=== Section Start ===

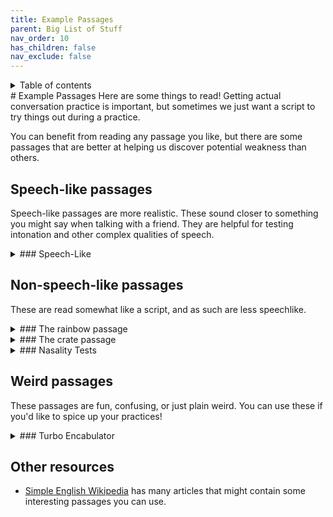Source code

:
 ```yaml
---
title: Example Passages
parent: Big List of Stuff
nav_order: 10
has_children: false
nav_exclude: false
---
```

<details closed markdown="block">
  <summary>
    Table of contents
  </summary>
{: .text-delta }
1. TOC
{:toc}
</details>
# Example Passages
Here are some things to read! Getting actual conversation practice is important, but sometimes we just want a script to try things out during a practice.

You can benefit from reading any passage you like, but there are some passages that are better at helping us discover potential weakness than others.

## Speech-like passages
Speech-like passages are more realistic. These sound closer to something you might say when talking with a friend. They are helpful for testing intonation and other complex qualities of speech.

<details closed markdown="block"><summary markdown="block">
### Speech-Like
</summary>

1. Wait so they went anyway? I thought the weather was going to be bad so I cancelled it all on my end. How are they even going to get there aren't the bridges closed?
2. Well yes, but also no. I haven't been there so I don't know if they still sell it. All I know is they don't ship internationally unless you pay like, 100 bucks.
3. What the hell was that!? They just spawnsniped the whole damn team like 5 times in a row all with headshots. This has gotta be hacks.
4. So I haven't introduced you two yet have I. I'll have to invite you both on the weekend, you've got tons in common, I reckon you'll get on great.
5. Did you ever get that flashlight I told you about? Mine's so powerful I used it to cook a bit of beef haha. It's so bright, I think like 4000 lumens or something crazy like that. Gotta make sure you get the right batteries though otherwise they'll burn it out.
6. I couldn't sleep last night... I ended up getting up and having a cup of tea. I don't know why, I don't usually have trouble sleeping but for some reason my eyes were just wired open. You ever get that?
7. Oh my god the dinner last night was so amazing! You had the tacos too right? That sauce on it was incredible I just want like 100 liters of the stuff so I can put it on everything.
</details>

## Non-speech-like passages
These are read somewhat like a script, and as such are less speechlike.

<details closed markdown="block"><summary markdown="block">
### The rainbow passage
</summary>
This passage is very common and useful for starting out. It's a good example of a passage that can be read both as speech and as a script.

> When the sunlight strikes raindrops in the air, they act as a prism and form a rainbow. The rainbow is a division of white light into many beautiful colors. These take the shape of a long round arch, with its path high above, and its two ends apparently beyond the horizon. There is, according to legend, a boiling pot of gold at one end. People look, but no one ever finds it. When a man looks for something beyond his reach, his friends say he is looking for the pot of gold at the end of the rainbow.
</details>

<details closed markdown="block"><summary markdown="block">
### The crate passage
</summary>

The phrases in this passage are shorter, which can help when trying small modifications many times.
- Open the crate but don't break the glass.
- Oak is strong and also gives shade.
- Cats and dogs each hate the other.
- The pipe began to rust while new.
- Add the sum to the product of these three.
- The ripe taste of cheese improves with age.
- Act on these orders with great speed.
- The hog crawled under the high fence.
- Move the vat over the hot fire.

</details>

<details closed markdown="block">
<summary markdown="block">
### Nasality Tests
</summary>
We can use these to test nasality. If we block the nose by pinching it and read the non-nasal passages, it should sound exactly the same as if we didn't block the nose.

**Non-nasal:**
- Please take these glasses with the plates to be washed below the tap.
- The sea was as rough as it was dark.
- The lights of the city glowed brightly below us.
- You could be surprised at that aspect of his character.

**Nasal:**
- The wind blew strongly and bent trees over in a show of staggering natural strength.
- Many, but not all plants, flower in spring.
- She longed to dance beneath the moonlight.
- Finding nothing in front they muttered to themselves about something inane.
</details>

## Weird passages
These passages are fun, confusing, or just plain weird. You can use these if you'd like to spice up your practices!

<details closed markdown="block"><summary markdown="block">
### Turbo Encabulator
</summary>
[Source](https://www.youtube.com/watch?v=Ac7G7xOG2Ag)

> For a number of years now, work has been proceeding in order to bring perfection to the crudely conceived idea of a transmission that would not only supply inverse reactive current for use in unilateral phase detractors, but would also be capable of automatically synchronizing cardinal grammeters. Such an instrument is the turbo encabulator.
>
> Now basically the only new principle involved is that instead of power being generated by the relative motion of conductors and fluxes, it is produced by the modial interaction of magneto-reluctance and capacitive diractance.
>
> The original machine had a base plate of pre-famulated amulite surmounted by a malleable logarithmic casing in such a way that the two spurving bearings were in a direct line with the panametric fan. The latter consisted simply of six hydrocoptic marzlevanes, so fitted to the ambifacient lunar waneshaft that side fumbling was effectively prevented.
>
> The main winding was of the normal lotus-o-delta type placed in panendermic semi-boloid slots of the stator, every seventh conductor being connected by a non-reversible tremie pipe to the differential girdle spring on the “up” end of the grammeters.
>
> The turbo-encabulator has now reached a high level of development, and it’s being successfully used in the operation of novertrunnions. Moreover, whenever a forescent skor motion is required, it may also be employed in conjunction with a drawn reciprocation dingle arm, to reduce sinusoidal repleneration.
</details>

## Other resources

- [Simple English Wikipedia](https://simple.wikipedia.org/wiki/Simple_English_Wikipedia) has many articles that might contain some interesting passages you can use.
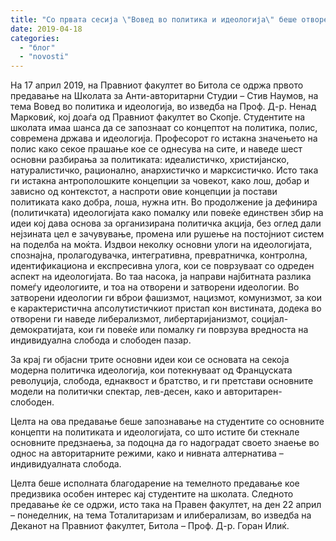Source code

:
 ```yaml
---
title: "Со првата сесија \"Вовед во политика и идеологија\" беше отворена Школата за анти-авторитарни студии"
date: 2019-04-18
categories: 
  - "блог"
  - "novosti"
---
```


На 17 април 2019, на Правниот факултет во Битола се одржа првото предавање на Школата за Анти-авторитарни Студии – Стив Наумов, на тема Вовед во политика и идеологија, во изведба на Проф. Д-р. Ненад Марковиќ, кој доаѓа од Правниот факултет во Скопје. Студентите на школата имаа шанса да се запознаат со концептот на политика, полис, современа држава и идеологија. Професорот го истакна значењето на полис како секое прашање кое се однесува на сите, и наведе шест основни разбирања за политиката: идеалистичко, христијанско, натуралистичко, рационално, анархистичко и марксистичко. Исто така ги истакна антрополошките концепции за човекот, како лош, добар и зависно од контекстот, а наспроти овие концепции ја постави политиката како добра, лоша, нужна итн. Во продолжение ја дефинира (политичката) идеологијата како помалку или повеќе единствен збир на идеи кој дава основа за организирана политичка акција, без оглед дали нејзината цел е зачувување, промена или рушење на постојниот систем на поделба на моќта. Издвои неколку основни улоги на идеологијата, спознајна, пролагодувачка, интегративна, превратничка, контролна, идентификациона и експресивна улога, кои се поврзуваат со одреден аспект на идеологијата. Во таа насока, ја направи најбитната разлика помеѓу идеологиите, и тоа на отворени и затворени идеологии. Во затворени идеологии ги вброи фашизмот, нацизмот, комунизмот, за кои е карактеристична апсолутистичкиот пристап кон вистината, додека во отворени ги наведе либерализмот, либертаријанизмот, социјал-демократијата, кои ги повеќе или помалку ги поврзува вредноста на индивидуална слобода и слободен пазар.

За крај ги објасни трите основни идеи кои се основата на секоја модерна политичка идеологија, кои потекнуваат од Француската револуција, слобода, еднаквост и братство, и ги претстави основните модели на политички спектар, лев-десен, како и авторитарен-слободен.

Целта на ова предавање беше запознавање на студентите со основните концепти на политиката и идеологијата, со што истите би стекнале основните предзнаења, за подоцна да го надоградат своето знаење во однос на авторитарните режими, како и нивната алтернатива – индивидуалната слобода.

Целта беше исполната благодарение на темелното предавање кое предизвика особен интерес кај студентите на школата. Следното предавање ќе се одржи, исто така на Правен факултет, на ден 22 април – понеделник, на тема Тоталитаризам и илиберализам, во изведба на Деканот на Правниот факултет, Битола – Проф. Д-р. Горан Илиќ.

=== Section End ===

YOUR ASSIGNMENT
From the listing above, copy every line that includes the word "also".

EXERCISE SOLUTION
2. Well yes, but also no. I haven't been there so I don't know if they still sell it. All I know is they don't ship internationally unless you pay like, 100 bucks.
- Oak is strong and also gives shade.
> For a number of years now, work has been proceeding in order to bring perfection to the crudely conceived idea of a transmission that would not only supply inverse reactive current for use in unilateral phase detractors, but would also be capable of automatically synchronizing cardinal grammeters. Such an instrument is the turbo encabulator.
> The turbo-encabulator has now reached a high level of development, and it’s being successfully used in the operation of novertrunnions. Moreover, whenever a forescent skor motion is required, it may also be employed in conjunction with a drawn reciprocation dingle arm, to reduce sinusoidal repleneration.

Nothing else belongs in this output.